On Tue, Sep 29, 2015 at 08:36:55AM +0100, Richard W.M. Jones wrote:
On Tue, Sep 29, 2015 at 08:34:44AM +0100, Richard W.M. Jones wrote:
But anyway as systemd-timesyncd was pointed out in the other reply, and it seems to be doing mostly the same as your technique, I guess we need to find out if we can use that (probably it's just a matter of enabling the service?).
chronyd can do that too, with the -s option it will set time to the modification time of the drift file if there is no RTC and it can be configured to ignore the RTC if it doesn't have battery, but this is not enabled by default.
Perhaps the answer is to split the two functions of systemd-timesyncd into two services? The one for updating the time based on a newest file timestamp can run before / independent of the network.
That would be a good idea. Another possibility is to set the system time in initramfs to the last mount time of the root filesystem. On some systems this is enabled with the "fixrtc" kernel option.
On Tue, 2015-09-29 at 08:36 +0100, Richard W.M. Jones wrote:
On Tue, Sep 29, 2015 at 08:34:44AM +0100, Richard W.M. Jones wrote:
But anyway as systemd-timesyncd was pointed out in the other reply, and it seems to be doing mostly the same as your technique, I guess we need to find out if we can use that (probably it's just a matter of enabling the service?). systemd has a mailing list:
I read your other reply now about systemd-timesyncd running too late.
I've tried F23 Beta on my Raspberry Pi, and systemd-timesyncd works fine now. It detects the clock rewind, and resets it.
I did try to get a Changelog between F21 and F23 for systemd-timesyncd to try and find what changed, but I can't.
I was going to upgrade anyway, but the reason I did it during Beta, was that the sd-card in the Pi popped. So I can't go back to F21 and confirm or diagnose the problem.
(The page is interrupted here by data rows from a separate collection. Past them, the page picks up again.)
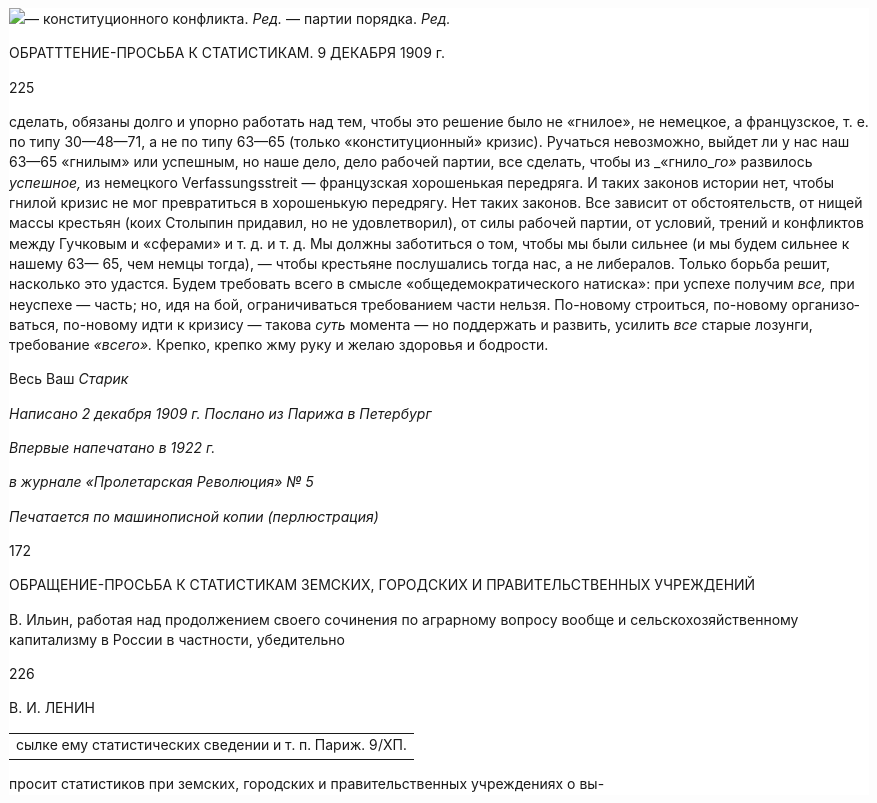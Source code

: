 ![](file:///C:/Users/bot32/AppData/Local/Temp/msohtmlclip1/01/clip_image001.png)— конституционного конфликта. _Ред._ — партии порядка. _Ред._

  

ОБРАТТТЕНИЕ-ПРОСЬБА К СТАТИСТИКАМ. 9 ДЕКАБРЯ 1909 г.

  

225

  

сделать, обязаны долго и упорно работать над тем, чтобы это решение было не «гни­лое», не немецкое, а французское, т. е. по типу 30—48—71, а не по типу 63—65 (только «конституционный» кризис). Ручаться невозможно, выйдет ли у нас наш 63—65 «гни­лым» или успешным, но наше дело, дело рабочей партии, все сделать, чтобы из _«гнило­__го»_ развилось _успешное,_ из немецкого Verfassungsstreit — французская хорошенькая передряга. И таких законов истории нет, чтобы гнилой кризис не мог превратиться в хорошенькую передрягу. Нет таких законов. Все зависит от обстоятельств, от нищей массы крестьян (коих Столыпин придавил, но не удовлетворил), от силы рабочей пар­тии, от условий, трений и конфликтов между Гучковым и «сферами» и т. д. и т. д. Мы должны заботиться о том, чтобы мы были сильнее (и мы будем сильнее к нашему 63— 65, чем немцы тогда), — чтобы крестьяне послушались тогда нас, а не либералов. Толь­ко борьба решит, насколько это удастся. Будем требовать всего в смысле «общедемо­кратического натиска»: при успехе получим _все,_ при неуспехе — часть; но, идя на бой, ограничиваться требованием части нельзя. По-новому строиться, по-новому организо­ваться, по-новому идти к кризису — такова _суть_ момента — но поддержать и развить, усилить _все_ старые лозунги, требование _«всего»._ Крепко, крепко жму руку и желаю здоровья и бодрости.

Весь Ваш _Старик_

  

_Написано 2 декабря 1909 г. Послано из Парижа в Петербург_

_Впервые напечатано в 1922 г._

_в журнале_ _«Пролетарская Революция» № 5_

  

_Печатается по машинописной копии (перлюстрация)_

  

172

ОБРАЩЕНИЕ-ПРОСЬБА К СТАТИСТИКАМ ЗЕМСКИХ, ГОРОДСКИХ И ПРАВИТЕЛЬСТВЕННЫХ УЧРЕЖДЕНИЙ

В. Ильин, работая над продолжением своего сочинения по аграрному вопросу вооб­ще и сельскохозяйственному капитализму в России в частности, убедительно

  

226

  

В. И. ЛЕНИН

  

|   |
|---|
|сылке ему статистических сведении и т. п. Париж. 9/ХП.|

просит статистиков при земских, городских и правительственных учреждениях о вы-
It might be a good idea in Arm remixes to prefer systemd-timesyncd to chronyd for this reason. Or try chronyd with -s.
On Thu, Sep 24, 2015 at 11:18 AM, Berend De Schouwer < berend.de.schouwer@gmail.com> wrote:
It's nice if the clock is more-or-less right before services start.
Isn't this what systemd-timesyncd is for?
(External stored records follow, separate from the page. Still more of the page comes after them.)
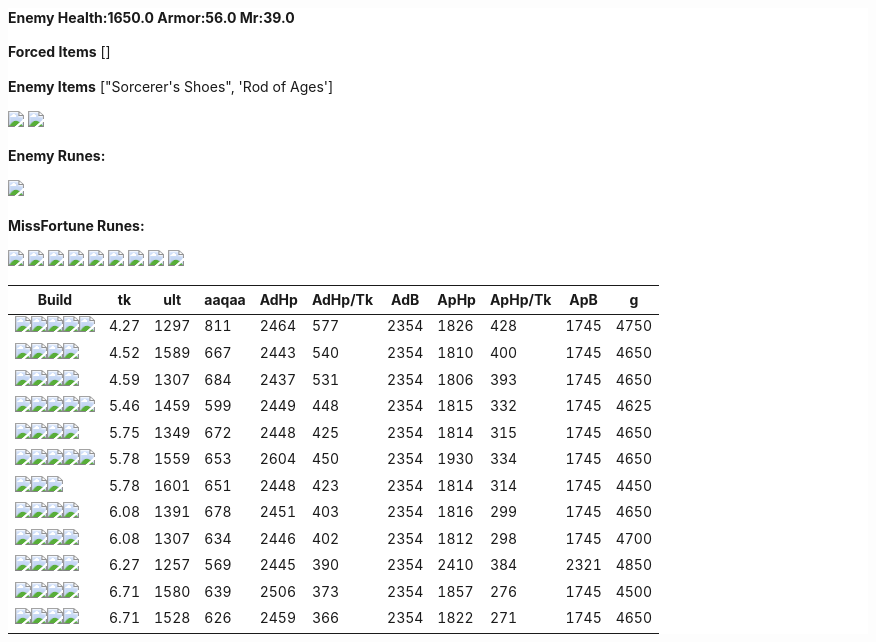 **Enemy Health:1650.0 Armor:56.0 Mr:39.0**


**Forced Items** []








**Enemy Items** ["Sorcerer's Shoes", 'Rod of Ages']





![](/item/3020.png)
![](/item/6657.png)



**Enemy Runes:**





![](/StatMods/StatModsArmorIcon.png)



**MissFortune Runes:**


![](/Styles/Inspiration/FirstStrike/FirstStrike.png)
![](/Styles/Inspiration/MagicalFootwear/MagicalFootwear.png)
![](/Styles/Inspiration/BiscuitDelivery/BiscuitDelivery.png)
![](/Styles/Inspiration/CosmicInsight/CosmicInsight.png)
![](/Styles/Sorcery/AbsoluteFocus/AbsoluteFocus.png)
![](/Styles/Sorcery/GatheringStorm/GatheringStorm.png)
![](/StatMods/StatModsAdaptiveForceIcon.png)
![](/StatMods/StatModsAdaptiveForceIcon.png)
![](/StatMods/StatModsArmorIcon.png)





 Build |tk|ult|aaqaa|AdHp|AdHp/Tk|AdB|ApHp|ApHp/Tk|ApB|g
-|-|-|-|-|-|-|-|-|-|-
![](/item/3153.png)![](/item/2422.png)![](/item/1055.png)![](/item/1036.png)![](/item/1036.png)|4.27|1297|811|2464|577|2354|1826|428|1745|4750
![](/item/6676.png)![](/item/2422.png)![](/item/1053.png)![](/item/1055.png)|4.52|1589|667|2443|540|2354|1810|400|1745|4650
![](/item/6672.png)![](/item/2422.png)![](/item/1053.png)![](/item/1055.png)|4.59|1307|684|2437|531|2354|1806|393|1745|4650
![](/item/3006.png)![](/item/1053.png)![](/item/1055.png)![](/item/1038.png)![](/item/1037.png)|5.46|1459|599|2449|448|2354|1815|332|1745|4625
![](/item/3087.png)![](/item/2422.png)![](/item/1053.png)![](/item/1055.png)|5.75|1349|672|2448|425|2354|1814|315|1745|4650
![](/item/3072.png)![](/item/2422.png)![](/item/1055.png)![](/item/1036.png)![](/item/1036.png)|5.78|1559|653|2604|450|2354|1930|334|1745|4650
![](/item/3142.png)![](/item/1053.png)![](/item/1055.png)|5.78|1601|651|2448|423|2354|1814|314|1745|4450
![](/item/3095.png)![](/item/2422.png)![](/item/1053.png)![](/item/1055.png)|6.08|1391|678|2451|403|2354|1816|299|1745|4650
![](/item/3094.png)![](/item/1053.png)![](/item/1055.png)![](/item/1036.png)|6.08|1307|634|2446|402|2354|1812|298|1745|4700
![](/item/3091.png)![](/item/2422.png)![](/item/1053.png)![](/item/1055.png)|6.27|1257|569|2445|390|2354|2410|384|2321|4850
![](/item/3074.png)![](/item/2422.png)![](/item/1055.png)![](/item/1036.png)|6.71|1580|639|2506|373|2354|1857|276|1745|4500
![](/item/6696.png)![](/item/2422.png)![](/item/1053.png)![](/item/1055.png)|6.71|1528|626|2459|366|2354|1822|271|1745|4650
http://www.freedesktop.org/software/systemd/man/systemd-timesyncd.service.ht...
On Mon, 2015-09-28 at 10:48 -0500, Jeffrey Ollie wrote:
On Thu, Sep 24, 2015 at 11:18 AM, Berend De Schouwer <berend.de.schou wer@gmail.com> wrote:
It's nice if the clock is more-or-less right before services start.
Isn't this what systemd-timesyncd is for?
http://www.freedesktop.org/software/systemd/man/systemd-timesyncd.ser vice.html
That actually acts too late, and depends on a network. It fails to help if the network is down at boot, unless you make all the services block until the network is up.
It also fails if named doesn't work, and named doesn't work if the clock is horribly out. So now you have a catch-22. Named depends on a clock, and the clock depends on working DNS.
I think timesyncd is supposed to replace chronyd.